#### Work item:
For the word "시스템을", count the lines in the records below that include it and give only that number.

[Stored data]

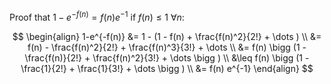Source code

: 
Proof that $1-e^{-f(n)} = f(n) e^{-1}$ if $f(n) \leq 1 ~ \forall n$: 

$$
 \begin{align}
     1-e^{-f(n)} &= 1 - (1 - f(n) + \frac{f(n)^2}{2!} + \dots ) \\
     &= f(n) - \frac{f(n)^2}{2!} + \frac{f(n)^3}{3!} + \dots  \\
     &= f(n) \bigg (1 - \frac{f(n)}{2!} + \frac{f(n)^2}{3!} + \dots \bigg )  \\
     &\leq f(n) \bigg (1 - \frac{1}{2!} + \frac{1}{3!} + \dots \bigg )  \\
     &= f(n) e^{-1}
 \end{align}
 $$
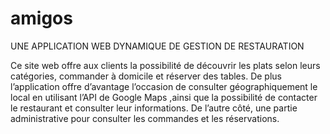 # amigos
UNE APPLICATION WEB DYNAMIQUE DE GESTION DE RESTAURATION

Ce site web offre aux clients la possibilité de découvrir les plats selon leurs catégories, commander à domicile et réserver
des tables. De plus l’application offre d’avantage l’occasion de consulter géographiquement le local en utilisant l’API de
Google Maps ,ainsi que la possibilité de contacter le restaurant et consulter leur informations. De l’autre côté, une partie
administrative pour consulter les commandes et les réservations.
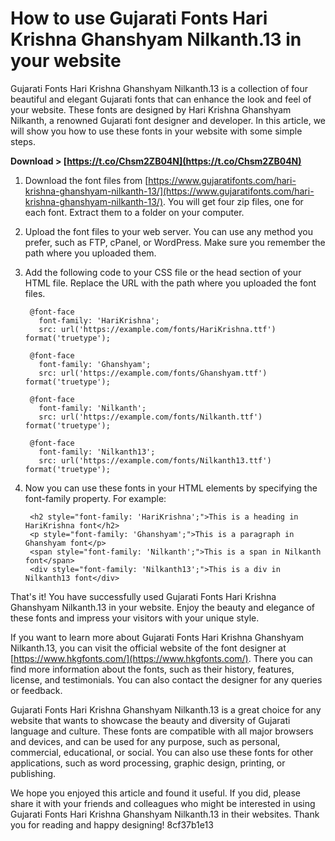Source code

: 
 
# How to use Gujarati Fonts Hari Krishna Ghanshyam Nilkanth.13 in your website
 
Gujarati Fonts Hari Krishna Ghanshyam Nilkanth.13 is a collection of four beautiful and elegant Gujarati fonts that can enhance the look and feel of your website. These fonts are designed by Hari Krishna Ghanshyam Nilkanth, a renowned Gujarati font designer and developer. In this article, we will show you how to use these fonts in your website with some simple steps.
 
**Download &gt; [https://t.co/Chsm2ZB04N](https://t.co/Chsm2ZB04N)**


 
1. Download the font files from [https://www.gujaratifonts.com/hari-krishna-ghanshyam-nilkanth-13/](https://www.gujaratifonts.com/hari-krishna-ghanshyam-nilkanth-13/). You will get four zip files, one for each font. Extract them to a folder on your computer.
2. Upload the font files to your web server. You can use any method you prefer, such as FTP, cPanel, or WordPress. Make sure you remember the path where you uploaded them.
3. Add the following code to your CSS file or the head section of your HTML file. Replace the URL with the path where you uploaded the font files.

        @font-face 
          font-family: 'HariKrishna';
          src: url('https://example.com/fonts/HariKrishna.ttf') format('truetype');

        @font-face 
          font-family: 'Ghanshyam';
          src: url('https://example.com/fonts/Ghanshyam.ttf') format('truetype');

        @font-face 
          font-family: 'Nilkanth';
          src: url('https://example.com/fonts/Nilkanth.ttf') format('truetype');

        @font-face 
          font-family: 'Nilkanth13';
          src: url('https://example.com/fonts/Nilkanth13.ttf') format('truetype');

4. Now you can use these fonts in your HTML elements by specifying the font-family property. For example:

        <h2 style="font-family: 'HariKrishna';">This is a heading in HariKrishna font</h2>
        <p style="font-family: 'Ghanshyam';">This is a paragraph in Ghanshyam font</p>
        <span style="font-family: 'Nilkanth';">This is a span in Nilkanth font</span>
        <div style="font-family: 'Nilkanth13';">This is a div in Nilkanth13 font</div>

That's it! You have successfully used Gujarati Fonts Hari Krishna Ghanshyam Nilkanth.13 in your website. Enjoy the beauty and elegance of these fonts and impress your visitors with your unique style.
  
If you want to learn more about Gujarati Fonts Hari Krishna Ghanshyam Nilkanth.13, you can visit the official website of the font designer at [https://www.hkgfonts.com/](https://www.hkgfonts.com/). There you can find more information about the fonts, such as their history, features, license, and testimonials. You can also contact the designer for any queries or feedback.
 
Gujarati Fonts Hari Krishna Ghanshyam Nilkanth.13 is a great choice for any website that wants to showcase the beauty and diversity of Gujarati language and culture. These fonts are compatible with all major browsers and devices, and can be used for any purpose, such as personal, commercial, educational, or social. You can also use these fonts for other applications, such as word processing, graphic design, printing, or publishing.
 
We hope you enjoyed this article and found it useful. If you did, please share it with your friends and colleagues who might be interested in using Gujarati Fonts Hari Krishna Ghanshyam Nilkanth.13 in their websites. Thank you for reading and happy designing!
 8cf37b1e13
 
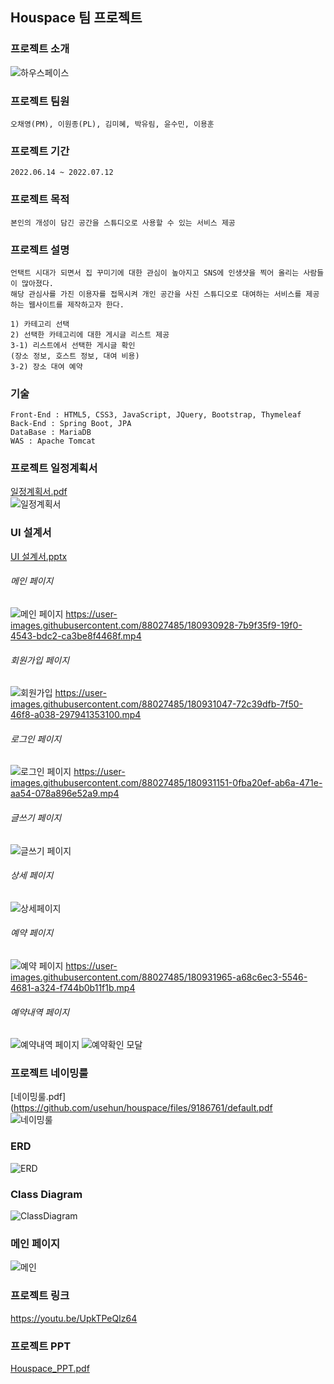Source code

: ## Houspace 팀 프로젝트

### 프로젝트 소개
  ![하우스페이스](https://user-images.githubusercontent.com/88027485/180929355-e6ddc40e-8e12-4524-afdf-a2e303da695d.jpg)
    
### 프로젝트 팀원
    오채영(PM), 이원종(PL), 김미혜, 박유림, 윤수민, 이용훈
    
### 프로젝트 기간
    2022.06.14 ~ 2022.07.12
 
### 프로젝트 목적
    본인의 개성이 담긴 공간을 스튜디오로 사용할 수 있는 서비스 제공

### 프로젝트 설명
    언택트 시대가 되면서 집 꾸미기에 대한 관심이 높아지고 SNS에 인생샷을 찍어 올리는 사람들이 많아졌다.
    해당 관심사를 가진 이용자를 접목시켜 개인 공간을 사진 스튜디오로 대여하는 서비스를 제공하는 웹사이트를 제작하고자 한다.

    1) 카테고리 선택
    2) 선택한 카테고리에 대한 게시글 리스트 제공
    3-1) 리스트에서 선택한 게시글 확인
    (장소 정보, 호스트 정보, 대여 비용)
    3-2) 장소 대여 예약

### 기술
    Front-End : HTML5, CSS3, JavaScript, JQuery, Bootstrap, Thymeleaf
    Back-End : Spring Boot, JPA
    DataBase : MariaDB
    WAS : Apache Tomcat

### 프로젝트 일정계획서
  [일정계획서.pdf](https://github.com/usehun/houspace/files/9187038/default.pdf)
  <br/>
  ![일정계획서](https://user-images.githubusercontent.com/88027485/180936625-64f86eef-01ff-4185-b017-f5781315e439.jpg)
    
### UI 설계서
  [UI 설계서.pptx](https://github.com/usehun/houspace/files/9186863/UI.pptx)

   ###### 메인 페이지
  ![메인 페이지](https://user-images.githubusercontent.com/88027485/180930922-d6a1782f-64f6-4d57-9577-3b7b2f7643e1.png)
  https://user-images.githubusercontent.com/88027485/180930928-7b9f35f9-19f0-4543-bdc2-ca3be8f4468f.mp4

   ###### 회원가입 페이지
  ![회원가입](https://user-images.githubusercontent.com/88027485/180931043-755c607f-8680-48da-b6ab-8eaa51c2c4c5.png)
  https://user-images.githubusercontent.com/88027485/180931047-72c39dfb-7f50-46f8-a038-297941353100.mp4
  
   ###### 로그인 페이지
  ![로그인 페이지](https://user-images.githubusercontent.com/88027485/180931145-ee509f47-45a2-4ff1-be0f-3c1567bff98c.png)
  https://user-images.githubusercontent.com/88027485/180931151-0fba20ef-ab6a-471e-aa54-078a896e52a9.mp4
  
   ###### 글쓰기 페이지
  ![글쓰기 페이지](https://user-images.githubusercontent.com/88027485/180931625-030b1e9a-7fdf-4c30-ad9e-293788b490f6.png)
  
   ###### 상세 페이지
  ![상세페이지](https://user-images.githubusercontent.com/88027485/180931681-286adfc4-e6e5-4c91-b84f-176e08705a85.png)
  
   ###### 예약 페이지
  ![예약 페이지](https://user-images.githubusercontent.com/88027485/180931961-3e96a108-477e-4173-80da-d1bac7ad5721.png)
  https://user-images.githubusercontent.com/88027485/180931965-a68c6ec3-5546-4681-a324-f744b0b11f1b.mp4
  
   ###### 예약내역 페이지
  ![예약내역 페이지](https://user-images.githubusercontent.com/88027485/180931788-a4ddc8c0-7a63-47b6-8a39-70163092c4fe.png)
  ![예약확인 모달](https://user-images.githubusercontent.com/88027485/180931999-90da3a9d-a8bd-4936-a499-6644464693c8.png)
  
### 프로젝트 네이밍룰
  [네이밍룰.pdf](https://github.com/usehun/houspace/files/9186761/default.pdf
  <br/>
  ![네이밍룰](https://user-images.githubusercontent.com/88027485/180927493-afad6dc4-0ccb-4a5d-aac9-a0c10dfb0529.jpg)
  
### ERD
  ![ERD](https://user-images.githubusercontent.com/88027485/180932409-b66967de-6ca1-4f97-9003-37ed3c69496e.jpg)
    
### Class Diagram
  ![ClassDiagram](https://user-images.githubusercontent.com/88027485/180932887-59d58ce0-9850-401d-80de-4e96bd39dec5.jpg)
    
### 메인 페이지
  ![메인](https://user-images.githubusercontent.com/88027485/180933107-dcc82b2e-05dc-494f-abec-7f4eea15f713.jpg)
    
### 프로젝트 링크
  https://youtu.be/UpkTPeQIz64
    
### 프로젝트 PPT
  [Houspace_PPT.pdf](https://github.com/usehun/houspace/files/9186894/Houspace_PPT.pdf)

  
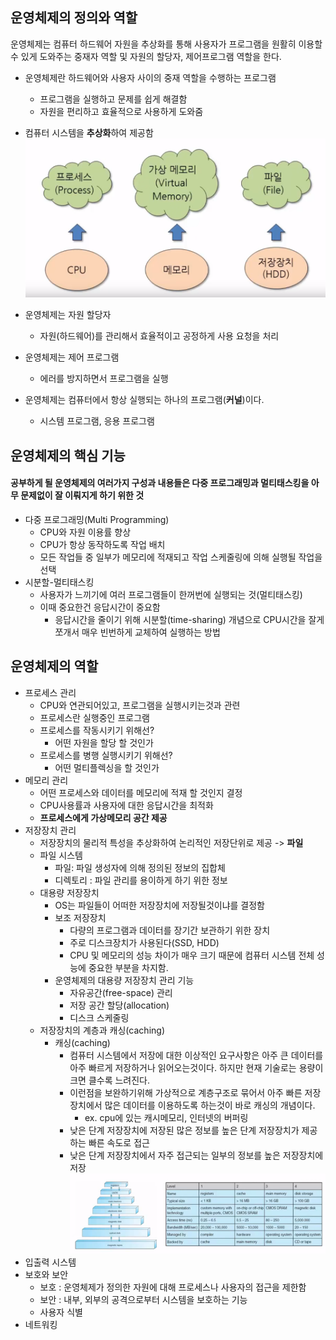 ## 운영체제의 정의와 역할

운영체제는 컴퓨터 하드웨어 자원을 추상화를 통해 사용자가 프로그램을 원활히 이용할수 있게 도와주는 중재자 역할 및 자원의 할당자, 제어프로그램 역할을 한다.

* 운영체제란 하드웨어와 사용자 사이의 중재 역할을 수행하는 프로그램  
  * 프로그램을 실행하고 문제를 쉽게 해결함
  * 자원을 편리하고 효율적으로 사용하게 도와줌
* 컴퓨터 시스템을 **추상화**하여 제공함
![자원 추상화](../images/lec1/추상화.png)

* 운영체제는 자원 할당자
  * 자원(하드웨어)를 관리해서 효율적이고 공정하게 사용 요청을 처리
* 운영체제는 제어 프로그램
  * 에러를 방지하면서 프로그램을 실행
* 운영체제는 컴퓨터에서 항상 실행되는 하나의 프로그램(**커널**)이다.
  * 시스템 프로그램, 응용 프로그램
  
## 운영체제의 핵심 기능
#### **공부하게 될 운영체제의 여러가지 구성과 내용들은 다중 프로그래밍과 멀티태스킹을 아무 문제없이 잘 이뤄지게 하기 위한 것**
* 다중 프로그래밍(Multi Programming)
    * CPU와 자원 이용률 향상
    * CPU가 항상 동작하도록 작업 배치
    * 모든 작업들 중 일부가 메모리에 적재되고 작업 스케줄링에 의해 실행될 작업을 선택
* 시분할-멀티태스킹
    * 사용자가 느끼기에 여러 프로그램들이 한꺼번에 실행되는 것(멀티태스킹)
    * 이때 중요한건 응답시간이 중요함
        * 응답시간을 줄이기 위해 시분할(time-sharing) 개념으로 CPU시간을 잘게 쪼개서 매우 빈번하게 교체하여 실행하는 방법

## 운영체제의 역할
* 프로세스 관리
    * CPU와 연관되어있고, 프로그램을 실행시키는것과 관련
    * 프로세스란 실행중인 프로그램
    * 프로세스를 작동시키기 위해선?
        * 어떤 자원을 할당 할 것인가
    * 프로세스를 병행 실행시키기 위해선?
        * 어떤 멀티플렉싱을 할 것인가
* 메모리 관리
    * 어떤 프로세스와 데이터를 메모리에 적재 할 것인지 결정
    * CPU사용률과 사용자에 대한 응답시간을 최적화
    * **프로세스에게 가상메모리 공간 제공**
* 저장장치 관리
    * 저장장치의 물리적 특성을 추상화하여 논리적인 저장단위로 제공 -> **파일**
    * 파일 시스템
        * 파일: 파일 생성자에 의해 정의된 정보의 집합체
        * 디렉토리 : 파일 관리를 용이하게 하기 위한 정보
    * 대용량 저장장치
        * OS는 파일들이 어떠한 저장장치에 저장될것이냐를 결정함
        * 보조 저장장치
            * 다량의 프로그램과 데이터를 장기간 보관하기 위한 장치
            * 주로 디스크장치가 사용된다(SSD, HDD)
            * CPU 및 메모리의 성능 차이가 매우 크기 때문에 컴퓨터 시스템 전체 성능에 중요한 부분을 차지함.
        * 운영체제의 대용량 저장장치 관리 기능
            * 자유공간(free-space) 관리
            * 저장 공간 할당(allocation)
            * 디스크 스케줄링
    * 저장장치의 계층과 캐싱(caching)
        * 캐싱(caching)
            * 컴퓨터 시스템에서 저장에 대한 이상적인 요구사항은 아주 큰 데이터를 아주 빠르게 저장하거나 읽어오는것이다. 하지만 현재 기술로는 용량이 크면 클수록 느려진다.
            * 이런점을 보완하기위해 가상적으로 계층구조로 묶어서 아주 빠른 저장장치에서 많은 데이터를 이용하도록 하는것이 바로 캐싱의 개념이다.
                * ex. cpu에 있는 캐시메모리, 인터넷의 버퍼링
            * 낮은 단계 저장장치에 저장된 많은 정보를 높은 단계 저장장치가 제공하는 빠른 속도로 접근
            * 낮은 단계 저장장치에서 자주 접근되는 일부의 정보를 높은 저장장치에 저장
![자원 추상화](../images/lec1/저장계층.png)
* 입출력 시스템
* 보호와 보안
    * 보호 : 운영체제가 정의한 자원에 대해 프로세스나 사용자의 접근을 제한함
    * 보안 : 내부, 외부의 공격으로부터 시스템을 보호하는 기능
    * 사용자 식별
* 네트워킹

#### Reply:
2